CME: Hog Prices Establish Downward Trend
US - Livestock markets were sharply lower on Monday as participants reacted to the events in Japan and implications for US pork and beef trade with that country, write Steve Meyer and Len Steiner.As we noted in our last report, the earthquake, tsunami and nuclear fallout all will negatively impact prices in the short term and the futures action bore that out. The nearby lean hog contract declined 220 points to close at $85.95/cwt. April futures have lost almost $9/cwt in the last four weeks. Live cattle futures were also down 147.5 points while nearby feeders declined 97.5 points to $129.925.

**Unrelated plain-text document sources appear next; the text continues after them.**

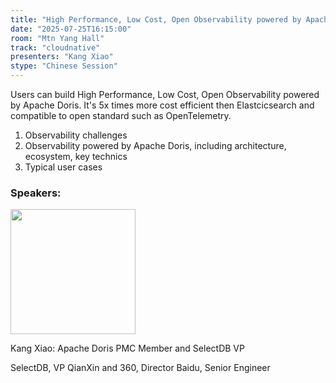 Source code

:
 ```yaml
---
title: "High Performance, Low Cost, Open Observability powered by Apache Doris"
date: "2025-07-25T16:15:00"
room: "Mtn Yang Hall"
track: "cloudnative"
presenters: "Kang Xiao"
stype: "Chinese Session"
---
```


Users can build High Performance, Low Cost, Open Observability powered by Apache Doris. It's 5x times more cost efficient then Elastcicsearch and compatible to open standard such as OpenTelemetry.

1. Observability challenges
2. Observability powered by Apache Doris, including architecture, ecosystem, key technics
3. Typical user cases

### Speakers:


<img src="https://sessionize.com/image/40fa-400o400o1-LJ32faVgD31ycD9L9S4w5G.png" width="200" /><br/>

Kang Xiao: Apache Doris PMC Member and SelectDB VP

SelectDB, VP
QianXin and 360, Director
Baidu, Senior Engineer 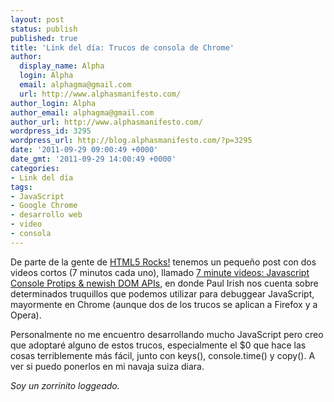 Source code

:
 ```yaml
---
layout: post
status: publish
published: true
title: 'Link del día: Trucos de consola de Chrome'
author:
  display_name: Alpha
  login: Alpha
  email: alphagma@gmail.com
  url: http://www.alphasmanifesto.com/
author_login: Alpha
author_email: alphagma@gmail.com
author_url: http://www.alphasmanifesto.com/
wordpress_id: 3295
wordpress_url: http://blog.alphasmanifesto.com/?p=3295
date: '2011-09-29 09:00:49 +0000'
date_gmt: '2011-09-29 14:00:49 +0000'
categories:
- Link del día
tags:
- JavaScript
- Google Chrome
- desarrollo web
- video
- consola
---
```


De parte de la gente de [HTML5 Rocks!](http://updates.html5rocks.com) tenemos un pequeño post con dos videos cortos (7 minutos cada uno), llamado [7 minute videos: Javascript Console Protips &amp; newish DOM APIs](http://updates.html5rocks.com/2011/09/7-minute-videos-Javascript-Console-Protips-newish-DOM-APIs), en donde Paul Irish nos cuenta sobre determinados truquillos que podemos utilizar para debuggear JavaScript, mayormente en Chrome (aunque dos de los trucos se aplican a Firefox y a Opera).

Personalmente no me encuentro desarrollando mucho JavaScript pero creo que adoptaré alguno de estos trucos, especialmente el $0 que hace las cosas terriblemente más fácil, junto con keys(), console.time() y copy(). A ver si puedo ponerlos en mi navaja suiza diara.

_Soy un zorrinito loggeado._
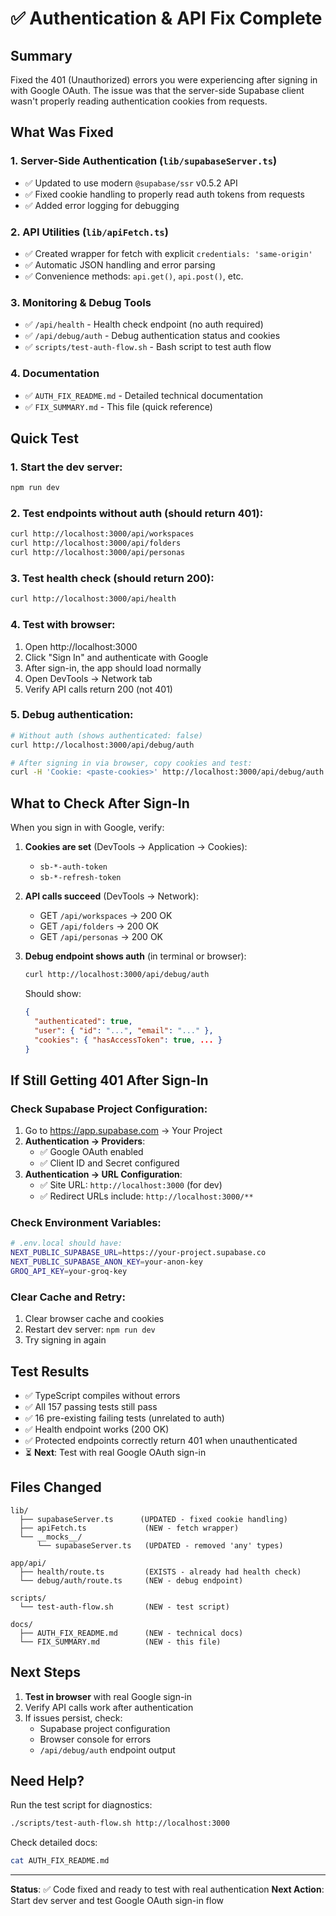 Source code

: # ✅ Authentication & API Fix Complete

## Summary

Fixed the 401 (Unauthorized) errors you were experiencing after signing in with Google OAuth. The issue was that the server-side Supabase client wasn't properly reading authentication cookies from requests.

## What Was Fixed

### 1. **Server-Side Authentication** (`lib/supabaseServer.ts`)
- ✅ Updated to use modern `@supabase/ssr` v0.5.2 API
- ✅ Fixed cookie handling to properly read auth tokens from requests
- ✅ Added error logging for debugging

### 2. **API Utilities** (`lib/apiFetch.ts`)
- ✅ Created wrapper for fetch with explicit `credentials: 'same-origin'`
- ✅ Automatic JSON handling and error parsing
- ✅ Convenience methods: `api.get()`, `api.post()`, etc.

### 3. **Monitoring & Debug Tools**
- ✅ `/api/health` - Health check endpoint (no auth required)
- ✅ `/api/debug/auth` - Debug authentication status and cookies
- ✅ `scripts/test-auth-flow.sh` - Bash script to test auth flow

### 4. **Documentation**
- ✅ `AUTH_FIX_README.md` - Detailed technical documentation
- ✅ `FIX_SUMMARY.md` - This file (quick reference)

## Quick Test

### 1. Start the dev server:
```bash
npm run dev
```

### 2. Test endpoints without auth (should return 401):
```bash
curl http://localhost:3000/api/workspaces
curl http://localhost:3000/api/folders
curl http://localhost:3000/api/personas
```

### 3. Test health check (should return 200):
```bash
curl http://localhost:3000/api/health
```

### 4. Test with browser:
1. Open http://localhost:3000
2. Click "Sign In" and authenticate with Google
3. After sign-in, the app should load normally
4. Open DevTools → Network tab
5. Verify API calls return 200 (not 401)

### 5. Debug authentication:
```bash
# Without auth (shows authenticated: false)
curl http://localhost:3000/api/debug/auth

# After signing in via browser, copy cookies and test:
curl -H 'Cookie: <paste-cookies>' http://localhost:3000/api/debug/auth
```

## What to Check After Sign-In

When you sign in with Google, verify:

1. **Cookies are set** (DevTools → Application → Cookies):
   - `sb-*-auth-token`
   - `sb-*-refresh-token`

2. **API calls succeed** (DevTools → Network):
   - GET `/api/workspaces` → 200 OK
   - GET `/api/folders` → 200 OK  
   - GET `/api/personas` → 200 OK

3. **Debug endpoint shows auth** (in terminal or browser):
   ```bash
   curl http://localhost:3000/api/debug/auth
   ```
   Should show:
   ```json
   {
     "authenticated": true,
     "user": { "id": "...", "email": "..." },
     "cookies": { "hasAccessToken": true, ... }
   }
   ```

## If Still Getting 401 After Sign-In

### Check Supabase Project Configuration:
1. Go to https://app.supabase.com → Your Project
2. **Authentication → Providers**:
   - ✅ Google OAuth enabled
   - ✅ Client ID and Secret configured
3. **Authentication → URL Configuration**:
   - ✅ Site URL: `http://localhost:3000` (for dev)
   - ✅ Redirect URLs include: `http://localhost:3000/**`

### Check Environment Variables:
```bash
# .env.local should have:
NEXT_PUBLIC_SUPABASE_URL=https://your-project.supabase.co
NEXT_PUBLIC_SUPABASE_ANON_KEY=your-anon-key
GROQ_API_KEY=your-groq-key
```

### Clear Cache and Retry:
1. Clear browser cache and cookies
2. Restart dev server: `npm run dev`
3. Try signing in again

## Test Results

- ✅ TypeScript compiles without errors
- ✅ All 157 passing tests still pass
- ✅ 16 pre-existing failing tests (unrelated to auth)
- ✅ Health endpoint works (200 OK)
- ✅ Protected endpoints correctly return 401 when unauthenticated
- ⏳ **Next**: Test with real Google OAuth sign-in

## Files Changed

```
lib/
  ├── supabaseServer.ts      (UPDATED - fixed cookie handling)
  ├── apiFetch.ts             (NEW - fetch wrapper)
  └── __mocks__/
      └── supabaseServer.ts   (UPDATED - removed 'any' types)

app/api/
  ├── health/route.ts         (EXISTS - already had health check)
  └── debug/auth/route.ts     (NEW - debug endpoint)

scripts/
  └── test-auth-flow.sh       (NEW - test script)

docs/
  ├── AUTH_FIX_README.md      (NEW - technical docs)
  └── FIX_SUMMARY.md          (NEW - this file)
```

## Next Steps

1. **Test in browser** with real Google sign-in
2. Verify API calls work after authentication
3. If issues persist, check:
   - Supabase project configuration
   - Browser console for errors
   - `/api/debug/auth` endpoint output

## Need Help?

Run the test script for diagnostics:
```bash
./scripts/test-auth-flow.sh http://localhost:3000
```

Check detailed docs:
```bash
cat AUTH_FIX_README.md
```

---

**Status**: ✅ Code fixed and ready to test with real authentication
**Next Action**: Start dev server and test Google OAuth sign-in flow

While the news out of Japan clearly has been the catalyst behind much of the recent bearish action in the livestock complex, a few things are worth noting. In the case of hogs, we have seen prices establish a downward trend for the last four weeks and the Japan story only became a concern in the last few days. April lean hog futures were trading as high as $94/cwt in mid February on speculation that improving seasonal demand for hams, high pork belly prices and generally strong sales of trim and other products would boost cutout values and allow packers to bid higher money for hogs. But to pay for $94 hogs, the cutout likely would have to get to $100 or so. Or we needed to see a sharp pullback in the number of hogs slaughtered and/or a reduction in the weight of hogs coming to market (resulting in a tighter supply).None of those things have happened so far.
As
the chart above shows, the cutout has generally held steady for the
last few weeks as ham values have failed to generate much upward
momentum. Part of the reason is that Easter this year is the latest
since 1943. (see chart on page 2 in the link below showing Easter dates since 1900).
Such a late Easter provides processors more time to accumulate
hams and removes some of the seasonality in price that we normally
see in the first two weeks of March.
Then there is the issue of high
prices rationing out some demand. While exports in January were
very strong, it becomes a bit more difficult to maintain the same export
pace with export offers priced off $94/hogs. Finally, we have yet
to see much of a slowdown in terms of pork supplies coming to market.
For the week ending 11 March, hog slaughter was estimated at 2.154 million head, 0.9 per cent higher than a year ago. And hogs
coming to market are not getting any lighter. The latest USDA report noted weights stood at 208 pounds per dressed carcass,
about 4 pounds heavier than a year ago and near all time record highs. As a result, pork production last week was 448.3 million
pounds, 3.2 per cent LARGER than a year ago. Markets hate uncertainty and the situation in Japan remains precarious, especially
following the threat of a large scale nuclear catastrophe. Until a resolution is in sight, things could get worse.